Le pouvoir d’achat au cœur des débats
Il mesure ce que l’on peut acheter avec les revenus dont on dispose. Il devient la mesure à laquelle on évalue la politique gouvernementale. Chacun veut plus, toujours plus de ce fameux pouvoir d’achat.
Il est vrai que nous sommes dans une société où l’on n’a pas le choix. Nous ne pouvons plus vivre dans une relative autarcie comme les paysans autrefois. Nous dépendons des ressources de notre travail et/ou de diverses allocations sociales, dans un monde où nous sommes devenus extrêmement dépendants de l’organisation sociale, et donc, les uns des autres.
Des peurs différentes
Derrière les discours économiques qui se veulent rationnels et argumentés se croisent toute une série de peurs. Peur du patron ou de l’artisan qui ne sait pas si son entreprise trouvera ou gardera son créneau dans un contexte concurrentiel. Peur du chômeur ou de l’intérimaire qui ne sait pas s’il trouvera un emploi stable. Peur du salarié qui craint de perdre sa place ou de ne pouvoir la garder qu’en échange d’une baisse de salaire. Peur devant un système économique qui produit de plus en plus de pauvres. Peur de devoir travailler de plus en plus longtemps pour une retraite de plus en plus faible. Ces peurs sont d’autant plus grandes que l’on a l’impression de ne pas maîtriser grand-chose face à cette réalité, et donc de ne pas maîtriser grand-chose de sa vie.
Les effets de la peur
La peur provoque le repli sur soi, elle nous isole les uns des autres. Chacun voit d’abord et parfois uniquement ses propres intérêts, surtout s’il a l’impression de lutter pour sa survie, par exemple les travailleurs dont l’usine va fermer. Cela amène des fractures sociales croissantes et donc de la violence. Une violence qui peut être dirigée contre soi (cf. les nombreux cas de suicide au travail) ou contre les autres.

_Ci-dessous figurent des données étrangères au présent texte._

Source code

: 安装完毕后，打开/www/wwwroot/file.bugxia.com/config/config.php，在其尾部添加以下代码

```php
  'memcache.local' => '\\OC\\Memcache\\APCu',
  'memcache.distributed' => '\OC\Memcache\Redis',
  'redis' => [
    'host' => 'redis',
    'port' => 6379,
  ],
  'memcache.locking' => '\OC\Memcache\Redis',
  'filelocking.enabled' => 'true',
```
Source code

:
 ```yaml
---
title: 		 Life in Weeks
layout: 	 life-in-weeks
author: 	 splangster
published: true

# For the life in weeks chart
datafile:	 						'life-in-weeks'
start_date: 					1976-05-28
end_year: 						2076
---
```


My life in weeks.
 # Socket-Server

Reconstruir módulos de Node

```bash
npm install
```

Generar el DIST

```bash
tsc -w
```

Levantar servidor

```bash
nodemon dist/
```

La peur nous prend aussi beaucoup d’énergie, surtout s’il n’y a pas de perspectives positives. Elle nous affaiblit intérieurement. On se retrouve désabusé, sans punch et on dérive plus ou moins lentement vers une dépression qui peut aller jusqu’à l’hospitalisation.
Lutter, mais aussi s’interroger
Il nous faut lutter résolument contre la pauvreté, sous toutes ses formes, aucun doute là-dessus. Mais peut-être faut-il aussi s’interroger sur les valeurs concrètes de notre société, celles qui sont réellement à l’œuvre et non celles que l’on ressort le temps d’une manifestation. Et poser la question suivante : est-il vraiment possible de faire une société si la valeur dominante est la consommation qui valorise et classe les êtres humains d’abord en fonction de leur pouvoir d’achat ?

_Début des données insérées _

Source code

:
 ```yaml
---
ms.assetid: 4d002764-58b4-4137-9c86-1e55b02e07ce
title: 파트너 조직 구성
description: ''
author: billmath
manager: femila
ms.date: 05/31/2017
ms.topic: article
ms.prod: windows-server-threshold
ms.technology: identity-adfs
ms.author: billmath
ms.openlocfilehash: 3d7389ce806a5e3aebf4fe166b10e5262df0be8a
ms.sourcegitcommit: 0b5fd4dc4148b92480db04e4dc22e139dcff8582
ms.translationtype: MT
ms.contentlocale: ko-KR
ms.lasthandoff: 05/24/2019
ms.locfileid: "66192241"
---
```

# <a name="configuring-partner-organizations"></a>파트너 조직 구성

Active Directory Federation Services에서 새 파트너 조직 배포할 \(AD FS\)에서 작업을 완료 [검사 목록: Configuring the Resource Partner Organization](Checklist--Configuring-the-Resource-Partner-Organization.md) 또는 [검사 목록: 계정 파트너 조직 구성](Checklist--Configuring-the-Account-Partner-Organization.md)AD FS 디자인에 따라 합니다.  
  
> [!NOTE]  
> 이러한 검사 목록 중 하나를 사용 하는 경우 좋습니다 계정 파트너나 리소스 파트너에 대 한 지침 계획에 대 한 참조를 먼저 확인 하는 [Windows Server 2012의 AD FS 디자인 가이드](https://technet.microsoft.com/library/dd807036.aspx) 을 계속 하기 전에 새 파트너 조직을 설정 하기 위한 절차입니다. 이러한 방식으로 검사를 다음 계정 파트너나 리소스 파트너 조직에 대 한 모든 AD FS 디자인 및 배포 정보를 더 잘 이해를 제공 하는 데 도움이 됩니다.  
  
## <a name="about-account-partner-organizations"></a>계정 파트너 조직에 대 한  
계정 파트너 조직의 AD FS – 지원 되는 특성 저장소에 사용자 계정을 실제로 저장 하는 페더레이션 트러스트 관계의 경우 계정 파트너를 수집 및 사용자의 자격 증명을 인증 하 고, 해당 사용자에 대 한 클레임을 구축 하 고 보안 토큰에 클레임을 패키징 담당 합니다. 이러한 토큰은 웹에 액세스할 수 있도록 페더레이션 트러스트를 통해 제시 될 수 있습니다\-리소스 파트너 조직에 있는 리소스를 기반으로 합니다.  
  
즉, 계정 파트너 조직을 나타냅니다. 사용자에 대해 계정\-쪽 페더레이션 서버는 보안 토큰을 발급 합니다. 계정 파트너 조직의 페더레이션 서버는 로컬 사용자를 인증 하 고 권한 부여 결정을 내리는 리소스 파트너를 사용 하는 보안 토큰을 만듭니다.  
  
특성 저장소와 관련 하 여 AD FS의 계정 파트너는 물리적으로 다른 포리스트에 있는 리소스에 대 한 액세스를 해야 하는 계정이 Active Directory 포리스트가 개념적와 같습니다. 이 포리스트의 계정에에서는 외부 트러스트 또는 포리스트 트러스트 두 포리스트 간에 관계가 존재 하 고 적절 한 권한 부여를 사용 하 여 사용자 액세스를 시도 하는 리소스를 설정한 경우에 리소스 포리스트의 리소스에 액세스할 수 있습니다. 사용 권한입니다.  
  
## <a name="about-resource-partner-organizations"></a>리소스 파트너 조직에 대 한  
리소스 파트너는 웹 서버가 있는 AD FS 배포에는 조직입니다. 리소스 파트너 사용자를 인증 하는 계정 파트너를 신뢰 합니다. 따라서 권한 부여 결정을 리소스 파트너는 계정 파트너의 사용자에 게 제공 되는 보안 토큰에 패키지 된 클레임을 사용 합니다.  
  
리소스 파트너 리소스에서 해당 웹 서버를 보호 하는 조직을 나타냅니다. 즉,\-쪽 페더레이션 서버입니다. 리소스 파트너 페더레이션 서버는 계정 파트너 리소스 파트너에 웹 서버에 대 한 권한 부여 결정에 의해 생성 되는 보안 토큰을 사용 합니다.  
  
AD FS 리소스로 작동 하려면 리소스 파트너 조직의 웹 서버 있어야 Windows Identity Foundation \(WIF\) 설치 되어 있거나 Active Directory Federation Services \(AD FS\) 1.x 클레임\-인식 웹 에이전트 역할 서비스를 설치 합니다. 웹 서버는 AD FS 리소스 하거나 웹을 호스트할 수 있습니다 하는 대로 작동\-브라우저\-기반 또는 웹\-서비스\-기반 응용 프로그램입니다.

La bourse ou la (vraie) vie ?
L’humain est plus que ce qu’il gagne grâce à ses compétences ou ce qu’il peut consommer. Sa valeur n’est pas indexée sur son pouvoir d’achat. Nos sociétés occidentales, au sein desquelles sont pourtant nés les droits de l’homme et du citoyen, laissent l’économie libérale prendre petit à petit le pas sur toutes ces valeurs. Avec notre complicité ?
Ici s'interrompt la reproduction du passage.